But it was not the highest value investment reported in this period. According to Cushman & Wakefield the top price tag was for the Vertigo building in Cloche d’Or by Allianz from Rynda for a mere €178m. Other purchases include the Da Vinci building at the airport by M&G Real Estate from Union Investment (€71m), Impulse at the station by Swiss Life from Besix (€70m) and Centre Descartes in Merl/Belair, purchased by Blue Colibri from AG Real Estate (€39m).
During the third quarter, more than €500m was invested in commercial real estate in Luxembourg, mostly in the office sector (€478m). The report found that occupation activity was down compared to the start of the year (32,000 m2 compared to 12,000), however, the report author expected total take-up for 2017 to exceed 2016’s levels.

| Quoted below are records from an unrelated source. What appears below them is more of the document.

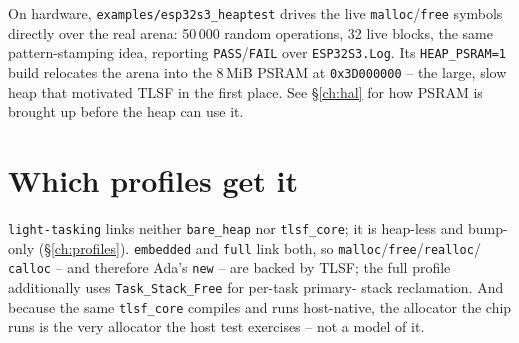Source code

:On hardware, \texttt{examples/esp32s3\_heaptest} drives the live
\texttt{malloc}/\texttt{free} symbols directly over the real arena: 50\,000 random
operations, 32 live blocks, the same pattern-stamping idea, reporting
\texttt{PASS}/\texttt{FAIL} over \texttt{ESP32S3.Log}. Its \texttt{HEAP\_PSRAM=1}
build relocates the arena into the 8\,MiB PSRAM at \texttt{0x3D000000} -- the
large, slow heap that motivated TLSF in the first place. See \S\ref{ch:hal} for
how PSRAM is brought up before the heap can use it.

\section{Which profiles get it}

\texttt{light-tasking} links neither \texttt{bare\_heap} nor \texttt{tlsf\_core};
it is heap-less and bump-only (\S\ref{ch:profiles}). \texttt{embedded} and
\texttt{full} link both, so \texttt{malloc}/\texttt{free}/\texttt{realloc}/%
\texttt{calloc} -- and therefore Ada's \texttt{new} -- are backed by TLSF; the
full profile additionally uses \texttt{Task\_Stack\_Free} for per-task primary-%
stack reclamation. And because the same \texttt{tlsf\_core} compiles and runs
host-native, the allocator the chip runs is the very allocator the host test
exercises -- not a model of it.
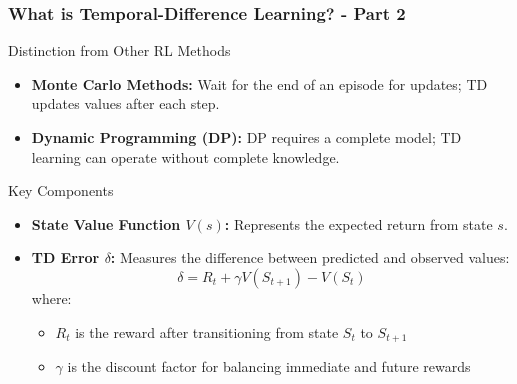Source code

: \documentclass[aspectratio=169]{beamer}
\begin{document}
\begin{frame}[fragile]
    \frametitle{What is Temporal-Difference Learning? - Part 2}
    \begin{block}{Distinction from Other RL Methods}
        \begin{itemize}
            \item \textbf{Monte Carlo Methods:} Wait for the end of an episode for updates; TD updates values after each step.
            \item \textbf{Dynamic Programming (DP):} DP requires a complete model; TD learning can operate without complete knowledge.
        \end{itemize}
    \end{block}
    
    \begin{block}{Key Components}
        \begin{itemize}
            \item \textbf{State Value Function \( V(s) \):} Represents the expected return from state \( s \).
            \item \textbf{TD Error \( \delta \):} Measures the difference between predicted and observed values:
            \begin{equation}
                \delta = R_t + \gamma V(S_{t+1}) - V(S_t)
            \end{equation}
            where:
            \begin{itemize}
                \item \( R_t \) is the reward after transitioning from state \( S_t \) to \( S_{t+1} \)
                \item \( \gamma \) is the discount factor for balancing immediate and future rewards
            \end{itemize}
        \end{itemize}
    \end{block}
\end{frame}
\end{document}
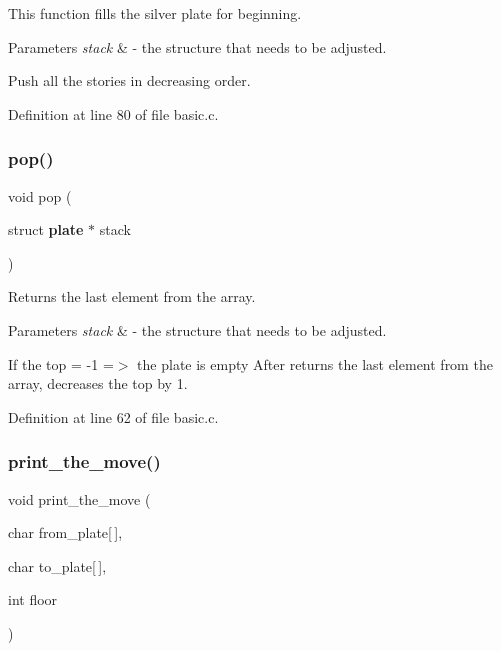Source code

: This function fills the silver plate for beginning. 


\begin{DoxyParams}{Parameters}
{\em stack} & -\/ the structure that needs to be adjusted.\\
\hline
\end{DoxyParams}
Push all the stories in decreasing order. 

Definition at line 80 of file basic.\+c.

\mbox{\label{basic_8c_a9573c360dd0d59ddf1212f640b317741}} 
\subsubsection{pop()}
{\footnotesize\ttfamily void pop (\begin{DoxyParamCaption}\item[{struct \textbf{ plate} $\ast$}]{stack }\end{DoxyParamCaption})}



Returns the last element from the array. 


\begin{DoxyParams}{Parameters}
{\em stack} & -\/ the structure that needs to be adjusted.\\
\hline
\end{DoxyParams}
If the top = -\/1 =$>$ the plate is empty After returns the last element from the array, decreases the top by 1. 

Definition at line 62 of file basic.\+c.

\mbox{\label{basic_8c_aeb7199b4cba8c09d4febbf9ce250e4a4}} 
\subsubsection{print\+\_\+the\+\_\+move()}
{\footnotesize\ttfamily void print\+\_\+the\+\_\+move (\begin{DoxyParamCaption}\item[{char}]{from\+\_\+plate[$\,$],  }\item[{char}]{to\+\_\+plate[$\,$],  }\item[{int}]{floor }\end{DoxyParamCaption})}



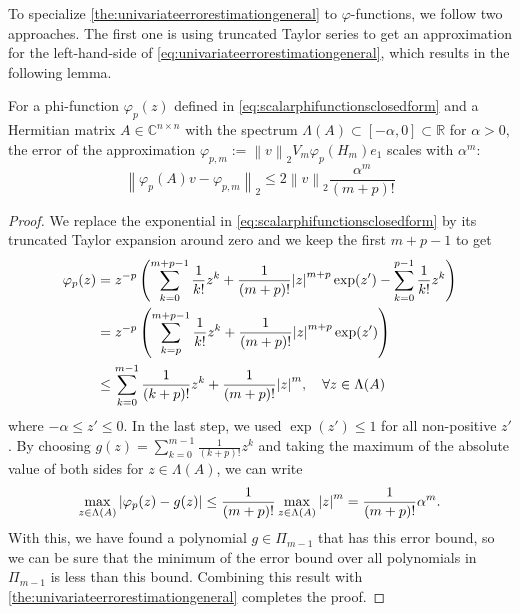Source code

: To specialize \autoref{the:univariateerrorestimationgeneral} to $\varphi$-functions,
we follow two approaches. The first one is using truncated Taylor series to get an
approximation for the left-hand-side of \eqref{eq:univariateerrorestimationgeneral},
which results in the following lemma.

\begin{lemma}
    \label{lem:univariateerrorestimationphitaylor}
    For a phi-function $\varphi_p(z)$ defined in \eqref{eq:scalarphifunctionsclosedform}
    and a Hermitian matrix $A \in \mathbb{C}^{n \times n}$ with the spectrum
    $\Lambda(A) \subset [-\alpha, 0] \subset \mathbb{R}$ for $\alpha > 0$,
    the error of the approximation
    $\varphi_{p, m} := \left\| v \right\|_{2} V_m \varphi_p(H_m) e_1$
    scales with $\alpha^m$:
    \begin{equation}
        \label{eq:univariateerrorestimationphitaylor}
        \left\| \varphi_p(A)v - \varphi_{p, m} \right\|_2 \le 2 \left\| v \right\|_2
        \frac{\alpha^m}{(m+p)!}
    \end{equation}
\end{lemma}
\begin{proof}
    We replace the exponential in \eqref{eq:scalarphifunctionsclosedform} by its
    truncated Taylor expansion around zero and we keep the first $m+p-1$ to get
    \begin{equation*}
        \begin{aligned}
            \varphi_p(z) & = z^{-p} \left( \sum_{k=0}^{m+p-1}{\frac{1}{k!}z^k}
                + \frac{1}{(m+p)!} \abs{z}^{m+p} \exp(z') - \sum_{k=0}^{p-1}{\frac{1}{k!}z^{k}} \right)\\
            & = z^{-p} \left( \sum_{k=p}^{m+p-1}{\frac{1}{k!}z^k} + \frac{1}{(m+p)!} \abs{z}^{m+p} \exp(z') \right)\\
            & \le \sum_{k=0}^{m-1}{\frac{1}{(k+p)!}z^k} + \frac{1}{(m+p)!} \abs{z}^{m}, \quad \forall z \in \Lambda(A)
            \end{aligned}
    \end{equation*}
    where $-\alpha \le z' \le 0$. In the last step, we used $\exp(z') \le 1$ for all
    non-positive $z'$. By choosing $g(z) = \sum_{k=0}^{m-1}{\frac{1}{(k+p)!}z^k}$ and
    taking the maximum of the absolute value of both sides for $z \in \Lambda(A)$,
    we can write
    \begin{equation*}
        \max_{z \in \Lambda(A)}\left| \varphi_p(z) - g(z) \right|
        \le \frac{1}{(m+p)!} \max_{z \in \Lambda(A)}\abs{z}^{m}
        = \frac{1}{(m+p)!} \alpha^m.
    \end{equation*}
    With this, we have found a polynomial $g \in \Pi_{m-1}$ that has this error bound,
    so we can be sure that the minimum of the error bound over all polynomials in
    $\Pi_{m-1}$ is less than this bound. Combining this result with
    \autoref{the:univariateerrorestimationgeneral} completes the proof.
\end{proof}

The 4% overall vacancy rate, meanwhile, was among the lowest in Europe and the report author said they expected to “witness no changes in the coming months as the speculative pipeline is limited.”
The report further said: “This growing competition results in a new increase in the prime rental levels to reach €50/m2/month in the CBD (centre), its highest level ever and further slight uptick are still expected for 2019.”
The high rental rates in the centre were driven by a low vacancy rate, which fell to 1% in that area.
Prime rents were considerably lower in the station district (€36/m2/month) where the vacancy rate was 4.3%, and Kirchberg (€35/m2/month) where the rate was 1.8%.
The report forecast activity in the investment market to remain intense with significant transactions in the pipeline.